Exercise aim: What you produce should be an exact transcription of the data, minus any pictures.
= = = = =
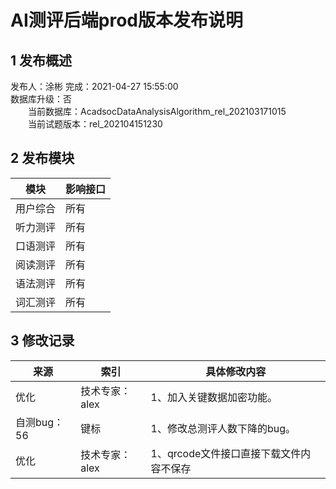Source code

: # AI测评后端prod版本发布说明

## 1 发布概述
发布人：涂彬
完成：2021-04-27 15:55:00<br>
数据库升级：否<br>
&emsp;&emsp;当前数据库：AcadsocDataAnalysisAlgorithm_rel_202103171015<br>
&emsp;&emsp;当前试题版本：rel_202104151230<br>


## 2 发布模块
模块       |影响接口
------------|-----------
用户综合       |所有
听力测评       |所有
口语测评       |所有
阅读测评       |所有
语法测评       |所有
词汇测评       |所有


## 3 修改记录
来源       |索引            |具体修改内容
------------|--------------|------------
优化     |技术专家：alex     |1、加入关键数据加密功能。
自测bug：56     |键标    | 1、修改总测评人数下降的bug。
优化     |技术专家：alex     | 1、qrcode文件接口直接下载文件内容不保存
= = = = =
Response to this task:
Source code

: # AI测评后端prod版本发布说明

## 1 发布概述
发布人：涂彬
完成：2021-04-27 15:55:00<br>
数据库升级：否<br>
&emsp;&emsp;当前数据库：AcadsocDataAnalysisAlgorithm_rel_202103171015<br>
&emsp;&emsp;当前试题版本：rel_202104151230<br>


## 2 发布模块
模块       |影响接口
------------|-----------
用户综合       |所有
听力测评       |所有
口语测评       |所有
阅读测评       |所有
语法测评       |所有
词汇测评       |所有


## 3 修改记录
来源       |索引            |具体修改内容
------------|--------------|------------
优化     |技术专家：alex     |1、加入关键数据加密功能。
自测bug：56     |键标    | 1、修改总测评人数下降的bug。
优化     |技术专家：alex     | 1、qrcode文件接口直接下载文件内容不保存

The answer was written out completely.